Carolin Millner (HfMDK), Caroline Rohmer, Daniel Schauf, Caroline Ströhle, Julius Ohlemann, Thomas Strecker, Daniel Schauf

BEING LENZ

An examination with three performers

Three performers set out in search of clues in an attempt to comprehend the events that are depicted in Büchner’s fragment and thus achieve the feeling of “being Lenz”. Internal processes are expressed in images that demand to be dealt with. The actors become archivists, play with fragments, get closer to each other then push away and turn back – is it even possible for them and us to understand and emphasise with Lenz? Do we really want to?

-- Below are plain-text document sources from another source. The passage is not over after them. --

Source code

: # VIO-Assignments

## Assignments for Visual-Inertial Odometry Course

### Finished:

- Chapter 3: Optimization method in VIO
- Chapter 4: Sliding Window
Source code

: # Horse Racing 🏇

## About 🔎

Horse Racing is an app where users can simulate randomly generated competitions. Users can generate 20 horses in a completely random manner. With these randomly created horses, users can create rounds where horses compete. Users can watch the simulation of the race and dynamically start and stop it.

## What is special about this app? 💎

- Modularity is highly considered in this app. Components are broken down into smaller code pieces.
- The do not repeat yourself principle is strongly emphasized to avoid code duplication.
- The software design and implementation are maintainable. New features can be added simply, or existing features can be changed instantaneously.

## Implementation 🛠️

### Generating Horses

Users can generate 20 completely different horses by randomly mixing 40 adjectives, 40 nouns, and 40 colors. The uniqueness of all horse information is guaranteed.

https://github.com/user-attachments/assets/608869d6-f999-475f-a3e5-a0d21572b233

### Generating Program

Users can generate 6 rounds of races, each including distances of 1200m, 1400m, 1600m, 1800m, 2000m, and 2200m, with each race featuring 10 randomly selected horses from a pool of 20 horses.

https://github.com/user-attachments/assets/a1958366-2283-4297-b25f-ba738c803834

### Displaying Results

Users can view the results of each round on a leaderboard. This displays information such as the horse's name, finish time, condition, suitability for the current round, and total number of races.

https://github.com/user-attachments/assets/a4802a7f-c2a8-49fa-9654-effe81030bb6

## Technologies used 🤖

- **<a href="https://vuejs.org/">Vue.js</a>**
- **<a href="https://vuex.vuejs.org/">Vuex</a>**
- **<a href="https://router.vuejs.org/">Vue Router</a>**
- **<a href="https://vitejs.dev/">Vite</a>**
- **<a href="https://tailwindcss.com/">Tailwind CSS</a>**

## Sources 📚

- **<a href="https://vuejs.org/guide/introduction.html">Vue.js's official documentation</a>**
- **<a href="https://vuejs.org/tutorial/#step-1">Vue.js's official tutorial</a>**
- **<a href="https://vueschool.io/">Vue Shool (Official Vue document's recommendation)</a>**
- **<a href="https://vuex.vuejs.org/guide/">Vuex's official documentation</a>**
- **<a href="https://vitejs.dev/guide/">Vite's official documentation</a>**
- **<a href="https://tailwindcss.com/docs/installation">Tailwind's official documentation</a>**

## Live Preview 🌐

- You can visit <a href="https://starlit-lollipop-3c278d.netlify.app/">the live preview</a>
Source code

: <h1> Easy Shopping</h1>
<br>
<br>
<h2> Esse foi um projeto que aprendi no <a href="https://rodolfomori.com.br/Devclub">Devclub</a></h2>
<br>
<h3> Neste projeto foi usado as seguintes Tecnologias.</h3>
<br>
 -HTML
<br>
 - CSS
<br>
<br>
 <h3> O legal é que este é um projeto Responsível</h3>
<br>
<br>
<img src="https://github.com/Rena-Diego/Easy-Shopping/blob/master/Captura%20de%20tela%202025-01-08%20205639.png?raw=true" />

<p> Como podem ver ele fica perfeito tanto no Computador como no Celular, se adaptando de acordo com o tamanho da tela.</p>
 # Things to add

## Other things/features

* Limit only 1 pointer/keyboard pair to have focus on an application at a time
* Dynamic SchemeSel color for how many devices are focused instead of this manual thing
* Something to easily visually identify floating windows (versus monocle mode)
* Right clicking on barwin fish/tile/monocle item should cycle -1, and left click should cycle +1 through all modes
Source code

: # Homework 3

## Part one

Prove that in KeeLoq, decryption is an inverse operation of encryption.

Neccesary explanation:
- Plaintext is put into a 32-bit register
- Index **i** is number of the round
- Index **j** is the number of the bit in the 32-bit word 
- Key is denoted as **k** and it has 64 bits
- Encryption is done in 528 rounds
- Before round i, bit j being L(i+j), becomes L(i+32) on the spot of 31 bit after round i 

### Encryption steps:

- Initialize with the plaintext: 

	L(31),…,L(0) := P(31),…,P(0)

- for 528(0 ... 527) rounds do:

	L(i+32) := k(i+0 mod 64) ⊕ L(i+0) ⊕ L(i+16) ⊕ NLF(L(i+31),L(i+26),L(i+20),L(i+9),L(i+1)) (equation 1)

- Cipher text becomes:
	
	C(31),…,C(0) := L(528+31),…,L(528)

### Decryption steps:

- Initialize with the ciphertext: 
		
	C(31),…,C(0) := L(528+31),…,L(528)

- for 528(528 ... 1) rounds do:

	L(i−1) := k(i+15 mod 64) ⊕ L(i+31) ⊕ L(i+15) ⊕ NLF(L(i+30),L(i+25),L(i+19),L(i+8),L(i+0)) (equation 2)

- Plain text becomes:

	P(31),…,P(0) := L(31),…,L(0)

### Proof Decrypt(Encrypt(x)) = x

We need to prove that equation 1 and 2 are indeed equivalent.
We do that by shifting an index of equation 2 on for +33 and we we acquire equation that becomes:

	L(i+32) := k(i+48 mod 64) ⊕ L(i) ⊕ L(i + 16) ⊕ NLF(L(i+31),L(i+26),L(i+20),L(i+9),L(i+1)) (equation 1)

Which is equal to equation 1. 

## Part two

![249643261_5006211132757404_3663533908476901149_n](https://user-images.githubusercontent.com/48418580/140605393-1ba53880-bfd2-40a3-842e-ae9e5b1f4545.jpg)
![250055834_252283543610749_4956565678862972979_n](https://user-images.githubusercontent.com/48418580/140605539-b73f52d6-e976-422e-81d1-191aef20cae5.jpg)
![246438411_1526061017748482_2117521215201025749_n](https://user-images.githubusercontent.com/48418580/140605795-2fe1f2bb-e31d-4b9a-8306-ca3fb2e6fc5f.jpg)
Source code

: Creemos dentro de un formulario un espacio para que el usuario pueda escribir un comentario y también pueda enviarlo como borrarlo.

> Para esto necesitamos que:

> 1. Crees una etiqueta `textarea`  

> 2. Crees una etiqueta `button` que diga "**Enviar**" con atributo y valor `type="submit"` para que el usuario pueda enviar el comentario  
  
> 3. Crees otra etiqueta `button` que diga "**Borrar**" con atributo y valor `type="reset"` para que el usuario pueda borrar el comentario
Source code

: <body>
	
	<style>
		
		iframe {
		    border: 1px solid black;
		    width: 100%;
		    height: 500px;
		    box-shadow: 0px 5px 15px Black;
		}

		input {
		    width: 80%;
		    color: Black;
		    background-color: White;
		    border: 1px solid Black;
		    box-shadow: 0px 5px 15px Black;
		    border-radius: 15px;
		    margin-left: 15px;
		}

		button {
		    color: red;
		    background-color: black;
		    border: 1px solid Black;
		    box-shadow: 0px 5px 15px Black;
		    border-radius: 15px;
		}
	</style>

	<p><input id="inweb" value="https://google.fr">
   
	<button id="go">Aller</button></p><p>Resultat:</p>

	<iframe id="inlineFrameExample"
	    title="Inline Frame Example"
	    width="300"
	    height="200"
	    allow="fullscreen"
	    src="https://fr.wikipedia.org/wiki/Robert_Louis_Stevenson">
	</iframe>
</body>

Simon Möllendorf (HfMDK), Larissa Bischoff, Linnan Zhang, Jonas Schlagowsky, Lisa Weidenmüller

LENZ

He thought he should draw the storm into himself, embrace all things with his being, he spread and lay over the entire earth, he burrowed his way into the universe – it was an ecstasy that hurt. Lenz is open mountain range in which two performers labour away with their words and bodies. Sharp edges and deep ravines loom everywhere – as does the fear of falling. Lenz grips us, reams us, ropes us in. Who are we when we have nothing left to hold onto?

Lin Nan Zhang (HfG)

ÜBER SCHIZOPHRENIE (On Schizophrenia)

Performance

Humans are torn. Angles and razor-sharp edges, layers, reflection on the surface, black and white, an interlocking mesh of individual shapes and limbs that only constitute a whole together. Is this suit of armour a form of protection or imprisonment? The armour with which Lenz is supposed to march into battle? Lenz is left to separate black and white grains of rice from a humongous pile – like Cinderella.

Projects by the Hessian Theatre Academy

Büchner the researcher and practitioner, the scholar and tester – Büchner the “twen”. Who could be closer to him than the young academics of the Hessian Theatre Academy (HTA)? All of Hessen’s university are joining in: Students of the Institute for Applied Theatre Studies in Giessen are contributing a scenic discourse and installations spread throughout the entire city; young dramaturgs from Frankfurt Goethe University are honing their intermediation skills and will provide their services as hosts to international guests; students from the Offenbach University of Art and Design are presenting spaces and performances that echo Alban Berg’s Büchner-based opera Wozzeck. And the Frankfurt University of Music and Performing Arts is chipping in with two productions of Lenz.